**Task directions**: Read the listing below and copy out every line that holds "gTTS".

**Dataset records**:
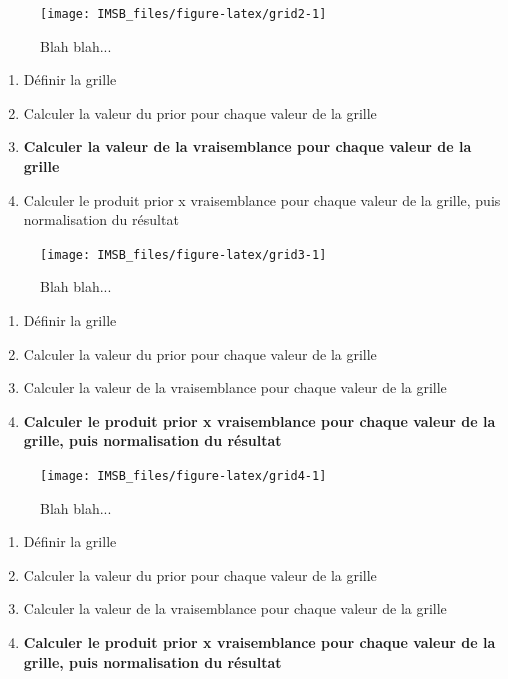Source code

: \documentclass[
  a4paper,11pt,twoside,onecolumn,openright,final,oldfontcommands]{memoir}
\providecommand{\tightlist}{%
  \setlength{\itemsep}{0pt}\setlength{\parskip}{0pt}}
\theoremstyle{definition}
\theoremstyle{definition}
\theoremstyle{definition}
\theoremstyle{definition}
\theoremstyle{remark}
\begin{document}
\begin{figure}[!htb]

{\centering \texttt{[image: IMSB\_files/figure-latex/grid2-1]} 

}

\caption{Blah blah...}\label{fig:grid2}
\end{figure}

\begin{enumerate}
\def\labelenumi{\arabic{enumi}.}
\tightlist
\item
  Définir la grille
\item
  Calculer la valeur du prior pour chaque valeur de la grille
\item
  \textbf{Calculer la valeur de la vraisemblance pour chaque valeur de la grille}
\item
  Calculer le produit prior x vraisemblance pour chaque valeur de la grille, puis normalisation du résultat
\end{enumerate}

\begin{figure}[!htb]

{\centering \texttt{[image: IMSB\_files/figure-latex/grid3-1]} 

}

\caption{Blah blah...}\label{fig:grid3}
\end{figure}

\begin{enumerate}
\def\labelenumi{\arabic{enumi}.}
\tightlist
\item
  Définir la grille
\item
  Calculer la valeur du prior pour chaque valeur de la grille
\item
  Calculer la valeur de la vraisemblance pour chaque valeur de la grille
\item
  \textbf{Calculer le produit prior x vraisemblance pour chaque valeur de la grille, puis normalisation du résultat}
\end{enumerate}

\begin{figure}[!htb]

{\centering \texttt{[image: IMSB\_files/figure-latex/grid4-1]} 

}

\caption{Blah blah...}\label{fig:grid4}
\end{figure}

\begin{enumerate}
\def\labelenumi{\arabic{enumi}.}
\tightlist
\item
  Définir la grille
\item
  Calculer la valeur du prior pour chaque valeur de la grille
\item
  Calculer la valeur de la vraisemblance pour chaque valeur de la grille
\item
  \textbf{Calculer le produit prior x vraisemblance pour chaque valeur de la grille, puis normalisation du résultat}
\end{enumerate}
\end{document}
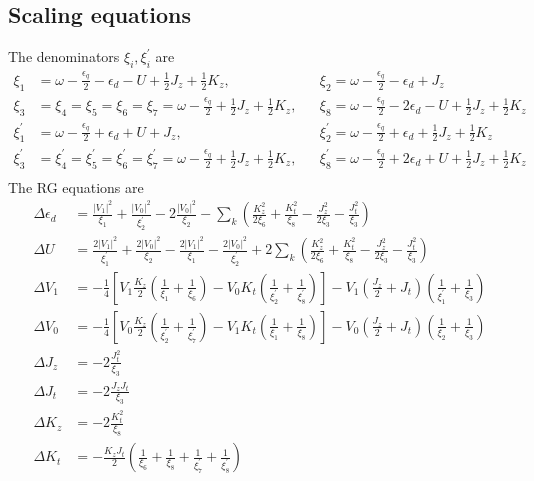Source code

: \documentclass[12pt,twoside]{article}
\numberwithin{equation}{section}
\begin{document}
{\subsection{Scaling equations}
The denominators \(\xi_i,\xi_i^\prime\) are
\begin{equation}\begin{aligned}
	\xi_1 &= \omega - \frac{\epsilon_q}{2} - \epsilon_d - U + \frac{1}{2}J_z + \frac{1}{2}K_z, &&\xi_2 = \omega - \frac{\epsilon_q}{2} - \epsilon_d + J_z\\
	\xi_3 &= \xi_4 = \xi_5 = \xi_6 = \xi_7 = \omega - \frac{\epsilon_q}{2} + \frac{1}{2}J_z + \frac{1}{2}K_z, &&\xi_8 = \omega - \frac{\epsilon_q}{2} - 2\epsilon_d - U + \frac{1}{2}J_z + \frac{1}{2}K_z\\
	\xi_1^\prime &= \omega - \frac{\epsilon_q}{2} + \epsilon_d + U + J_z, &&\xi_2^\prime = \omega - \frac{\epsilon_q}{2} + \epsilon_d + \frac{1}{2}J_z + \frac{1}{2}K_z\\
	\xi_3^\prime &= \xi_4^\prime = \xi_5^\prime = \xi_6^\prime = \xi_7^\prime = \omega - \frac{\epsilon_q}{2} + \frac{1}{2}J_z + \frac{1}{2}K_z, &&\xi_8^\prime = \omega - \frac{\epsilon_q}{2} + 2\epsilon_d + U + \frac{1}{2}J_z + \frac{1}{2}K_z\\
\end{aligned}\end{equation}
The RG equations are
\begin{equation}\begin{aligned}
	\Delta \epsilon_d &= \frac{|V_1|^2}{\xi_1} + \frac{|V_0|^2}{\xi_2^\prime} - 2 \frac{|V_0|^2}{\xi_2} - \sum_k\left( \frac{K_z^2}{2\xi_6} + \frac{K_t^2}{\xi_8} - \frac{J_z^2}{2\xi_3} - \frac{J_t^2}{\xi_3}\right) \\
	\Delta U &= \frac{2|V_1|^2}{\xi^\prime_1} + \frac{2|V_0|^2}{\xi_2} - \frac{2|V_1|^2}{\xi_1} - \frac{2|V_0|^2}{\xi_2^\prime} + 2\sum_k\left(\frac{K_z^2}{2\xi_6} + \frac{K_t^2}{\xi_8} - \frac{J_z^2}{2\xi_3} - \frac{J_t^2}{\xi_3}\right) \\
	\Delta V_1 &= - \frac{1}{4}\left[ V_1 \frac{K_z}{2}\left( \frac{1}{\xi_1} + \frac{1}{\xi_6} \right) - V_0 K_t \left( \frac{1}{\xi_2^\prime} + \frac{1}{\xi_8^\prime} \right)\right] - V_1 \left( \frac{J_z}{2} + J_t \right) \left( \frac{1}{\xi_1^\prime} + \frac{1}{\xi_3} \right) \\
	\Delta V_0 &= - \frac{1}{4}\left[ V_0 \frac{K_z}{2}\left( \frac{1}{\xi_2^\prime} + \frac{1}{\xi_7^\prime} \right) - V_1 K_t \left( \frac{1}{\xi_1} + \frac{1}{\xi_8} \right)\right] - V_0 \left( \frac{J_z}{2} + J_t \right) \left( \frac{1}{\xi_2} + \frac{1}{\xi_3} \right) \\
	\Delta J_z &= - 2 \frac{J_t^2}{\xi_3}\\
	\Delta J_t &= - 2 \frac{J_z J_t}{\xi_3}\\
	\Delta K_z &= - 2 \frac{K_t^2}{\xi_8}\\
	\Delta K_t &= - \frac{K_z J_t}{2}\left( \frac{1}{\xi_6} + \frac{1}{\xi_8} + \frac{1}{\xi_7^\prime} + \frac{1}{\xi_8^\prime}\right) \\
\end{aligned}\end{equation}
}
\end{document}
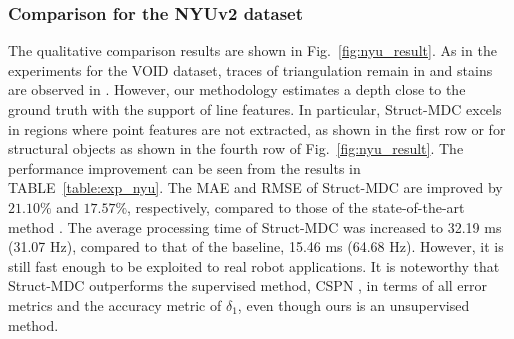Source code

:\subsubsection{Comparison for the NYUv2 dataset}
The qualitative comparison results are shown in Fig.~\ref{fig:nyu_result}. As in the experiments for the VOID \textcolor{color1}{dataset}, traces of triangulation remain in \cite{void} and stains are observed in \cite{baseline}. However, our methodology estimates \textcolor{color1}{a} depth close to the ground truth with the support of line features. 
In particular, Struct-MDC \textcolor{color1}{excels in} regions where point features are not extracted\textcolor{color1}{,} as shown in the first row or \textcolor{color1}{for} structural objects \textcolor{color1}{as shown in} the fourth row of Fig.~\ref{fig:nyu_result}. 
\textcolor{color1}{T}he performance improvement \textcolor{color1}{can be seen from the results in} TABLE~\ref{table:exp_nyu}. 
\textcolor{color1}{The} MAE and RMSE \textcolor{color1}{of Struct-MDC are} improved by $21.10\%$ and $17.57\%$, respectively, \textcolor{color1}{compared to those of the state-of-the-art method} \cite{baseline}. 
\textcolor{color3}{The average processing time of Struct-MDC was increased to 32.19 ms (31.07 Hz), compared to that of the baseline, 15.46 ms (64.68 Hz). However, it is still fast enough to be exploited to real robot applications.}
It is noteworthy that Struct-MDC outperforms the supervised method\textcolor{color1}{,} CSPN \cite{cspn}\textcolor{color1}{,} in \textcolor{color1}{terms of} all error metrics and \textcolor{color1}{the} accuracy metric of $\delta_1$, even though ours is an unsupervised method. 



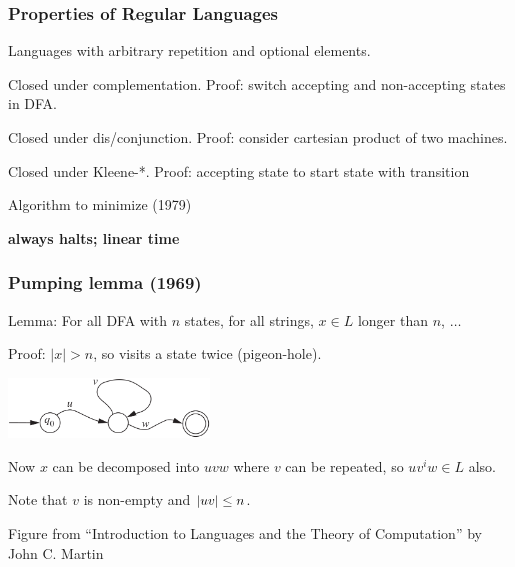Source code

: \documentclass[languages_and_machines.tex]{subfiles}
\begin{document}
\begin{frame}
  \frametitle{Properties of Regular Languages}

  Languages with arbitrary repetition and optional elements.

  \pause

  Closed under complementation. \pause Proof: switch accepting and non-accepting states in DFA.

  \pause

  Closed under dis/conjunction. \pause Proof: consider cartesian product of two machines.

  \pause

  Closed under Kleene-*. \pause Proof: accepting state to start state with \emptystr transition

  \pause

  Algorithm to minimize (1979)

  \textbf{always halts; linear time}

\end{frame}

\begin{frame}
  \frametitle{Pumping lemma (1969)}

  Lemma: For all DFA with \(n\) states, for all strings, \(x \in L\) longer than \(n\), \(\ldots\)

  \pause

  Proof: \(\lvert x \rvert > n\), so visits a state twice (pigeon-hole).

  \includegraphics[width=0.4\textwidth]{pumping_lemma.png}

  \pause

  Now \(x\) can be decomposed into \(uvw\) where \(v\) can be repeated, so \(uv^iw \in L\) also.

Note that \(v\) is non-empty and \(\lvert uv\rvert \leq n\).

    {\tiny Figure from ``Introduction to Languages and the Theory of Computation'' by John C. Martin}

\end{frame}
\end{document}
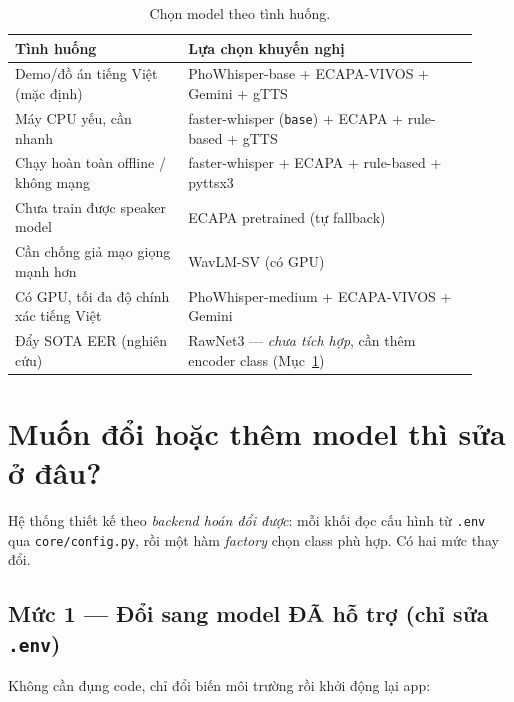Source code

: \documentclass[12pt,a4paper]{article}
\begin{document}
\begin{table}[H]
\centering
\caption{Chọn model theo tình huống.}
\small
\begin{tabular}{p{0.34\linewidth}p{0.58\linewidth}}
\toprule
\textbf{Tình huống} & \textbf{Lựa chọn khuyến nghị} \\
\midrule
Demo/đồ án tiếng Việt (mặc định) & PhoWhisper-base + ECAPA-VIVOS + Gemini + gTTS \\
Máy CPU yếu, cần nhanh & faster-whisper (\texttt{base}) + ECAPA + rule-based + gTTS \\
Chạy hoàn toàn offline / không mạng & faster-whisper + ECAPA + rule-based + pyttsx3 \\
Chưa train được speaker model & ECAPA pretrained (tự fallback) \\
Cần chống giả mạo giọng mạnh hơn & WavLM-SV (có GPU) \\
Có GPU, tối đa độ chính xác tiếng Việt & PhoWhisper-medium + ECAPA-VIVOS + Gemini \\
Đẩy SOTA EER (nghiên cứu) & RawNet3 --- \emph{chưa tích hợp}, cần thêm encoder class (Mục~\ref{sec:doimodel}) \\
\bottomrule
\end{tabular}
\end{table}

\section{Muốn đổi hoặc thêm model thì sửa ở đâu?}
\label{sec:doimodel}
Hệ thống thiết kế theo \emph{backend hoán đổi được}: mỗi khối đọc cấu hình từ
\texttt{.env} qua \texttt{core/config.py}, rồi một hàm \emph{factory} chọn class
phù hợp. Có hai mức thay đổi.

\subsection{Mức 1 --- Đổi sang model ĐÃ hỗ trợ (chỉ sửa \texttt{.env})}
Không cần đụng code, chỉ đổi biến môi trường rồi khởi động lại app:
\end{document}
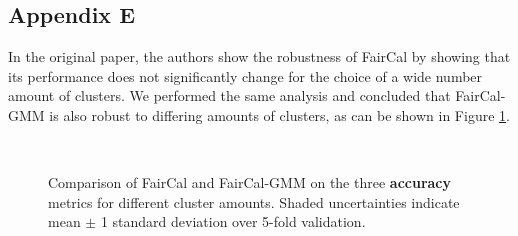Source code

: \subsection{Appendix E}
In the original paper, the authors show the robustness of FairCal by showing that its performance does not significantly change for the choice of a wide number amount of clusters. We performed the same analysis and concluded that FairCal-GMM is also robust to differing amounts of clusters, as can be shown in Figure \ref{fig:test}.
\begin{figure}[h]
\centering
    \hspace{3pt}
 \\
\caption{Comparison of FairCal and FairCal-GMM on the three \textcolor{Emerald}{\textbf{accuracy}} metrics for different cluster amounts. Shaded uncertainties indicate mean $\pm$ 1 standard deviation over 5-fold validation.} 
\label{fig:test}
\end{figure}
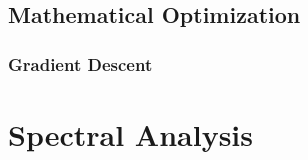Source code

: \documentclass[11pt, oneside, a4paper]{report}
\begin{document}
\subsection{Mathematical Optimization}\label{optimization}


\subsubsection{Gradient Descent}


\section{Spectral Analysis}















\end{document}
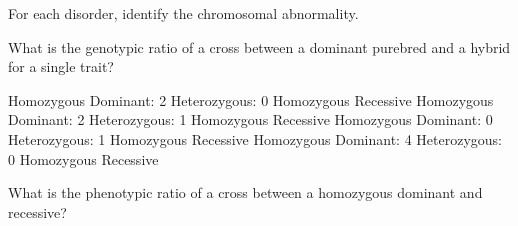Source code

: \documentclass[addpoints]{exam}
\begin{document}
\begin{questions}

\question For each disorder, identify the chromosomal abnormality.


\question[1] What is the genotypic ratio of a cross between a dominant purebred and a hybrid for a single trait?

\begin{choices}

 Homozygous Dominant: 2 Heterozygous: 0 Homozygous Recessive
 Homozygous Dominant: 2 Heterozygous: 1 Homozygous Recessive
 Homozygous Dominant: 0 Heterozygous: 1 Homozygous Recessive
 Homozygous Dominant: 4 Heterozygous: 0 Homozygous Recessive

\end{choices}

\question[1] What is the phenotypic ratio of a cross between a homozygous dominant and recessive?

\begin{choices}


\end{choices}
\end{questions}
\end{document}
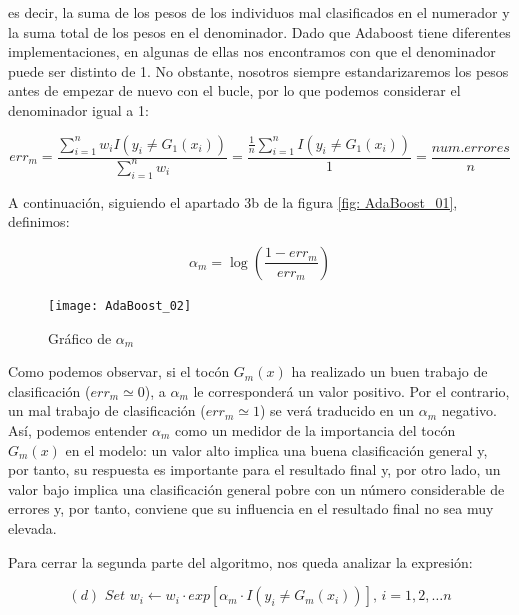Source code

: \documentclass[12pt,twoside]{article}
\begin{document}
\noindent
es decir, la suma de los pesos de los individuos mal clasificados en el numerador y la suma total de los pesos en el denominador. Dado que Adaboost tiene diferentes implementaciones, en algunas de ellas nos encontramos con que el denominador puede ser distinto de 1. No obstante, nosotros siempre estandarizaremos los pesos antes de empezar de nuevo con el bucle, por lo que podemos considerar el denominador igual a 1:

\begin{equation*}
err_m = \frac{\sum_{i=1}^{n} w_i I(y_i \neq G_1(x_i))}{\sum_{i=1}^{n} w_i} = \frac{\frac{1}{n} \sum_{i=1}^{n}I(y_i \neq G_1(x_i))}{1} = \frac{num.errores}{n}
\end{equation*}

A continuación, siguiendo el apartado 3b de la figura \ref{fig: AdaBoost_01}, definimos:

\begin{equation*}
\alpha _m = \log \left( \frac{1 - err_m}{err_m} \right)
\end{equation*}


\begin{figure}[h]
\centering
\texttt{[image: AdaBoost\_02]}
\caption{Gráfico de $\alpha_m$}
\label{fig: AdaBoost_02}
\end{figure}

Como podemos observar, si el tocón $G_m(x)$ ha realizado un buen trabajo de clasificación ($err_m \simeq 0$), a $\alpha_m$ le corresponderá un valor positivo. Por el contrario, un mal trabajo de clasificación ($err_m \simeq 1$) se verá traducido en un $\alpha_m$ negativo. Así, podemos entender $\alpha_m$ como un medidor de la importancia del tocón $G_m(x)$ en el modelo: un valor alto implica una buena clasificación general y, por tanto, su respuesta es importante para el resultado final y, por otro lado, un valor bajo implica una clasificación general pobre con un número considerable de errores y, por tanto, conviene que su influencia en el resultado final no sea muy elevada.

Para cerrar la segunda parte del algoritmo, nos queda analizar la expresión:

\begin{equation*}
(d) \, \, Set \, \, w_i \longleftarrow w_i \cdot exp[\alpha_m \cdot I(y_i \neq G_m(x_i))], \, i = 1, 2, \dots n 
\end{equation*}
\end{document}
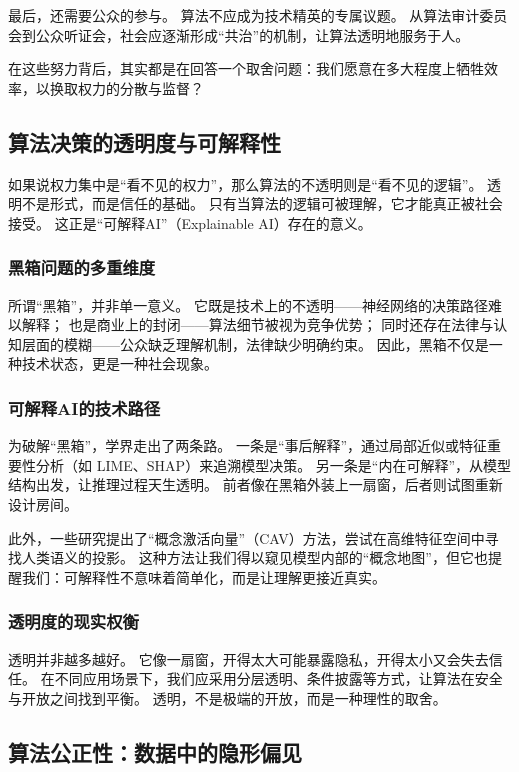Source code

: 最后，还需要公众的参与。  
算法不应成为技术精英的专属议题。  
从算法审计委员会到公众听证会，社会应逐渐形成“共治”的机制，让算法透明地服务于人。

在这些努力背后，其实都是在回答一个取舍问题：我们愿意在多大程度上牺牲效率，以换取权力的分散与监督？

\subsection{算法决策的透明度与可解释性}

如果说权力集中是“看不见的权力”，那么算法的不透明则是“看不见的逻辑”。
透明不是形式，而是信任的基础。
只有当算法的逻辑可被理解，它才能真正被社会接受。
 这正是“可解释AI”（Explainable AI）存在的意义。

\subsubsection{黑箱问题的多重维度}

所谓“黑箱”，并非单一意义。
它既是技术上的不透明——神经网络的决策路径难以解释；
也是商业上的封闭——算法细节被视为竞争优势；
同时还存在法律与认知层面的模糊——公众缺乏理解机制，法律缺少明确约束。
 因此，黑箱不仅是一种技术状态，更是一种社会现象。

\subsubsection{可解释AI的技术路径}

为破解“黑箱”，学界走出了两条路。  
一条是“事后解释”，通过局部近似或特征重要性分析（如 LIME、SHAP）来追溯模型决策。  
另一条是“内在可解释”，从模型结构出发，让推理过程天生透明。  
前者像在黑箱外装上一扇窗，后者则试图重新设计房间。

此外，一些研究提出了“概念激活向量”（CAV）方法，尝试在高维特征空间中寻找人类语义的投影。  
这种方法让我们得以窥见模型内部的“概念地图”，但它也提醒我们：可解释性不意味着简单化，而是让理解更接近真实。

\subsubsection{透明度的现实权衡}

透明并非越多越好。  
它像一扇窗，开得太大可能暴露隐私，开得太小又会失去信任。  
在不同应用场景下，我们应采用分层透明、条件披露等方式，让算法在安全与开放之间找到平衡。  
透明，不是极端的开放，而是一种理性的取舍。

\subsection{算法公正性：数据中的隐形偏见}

**Your response**:
Demo/đồ án tiếng Việt (mặc định) & PhoWhisper-base + ECAPA-VIVOS + Gemini + gTTS \\
Máy CPU yếu, cần nhanh & faster-whisper (\texttt{base}) + ECAPA + rule-based + gTTS \\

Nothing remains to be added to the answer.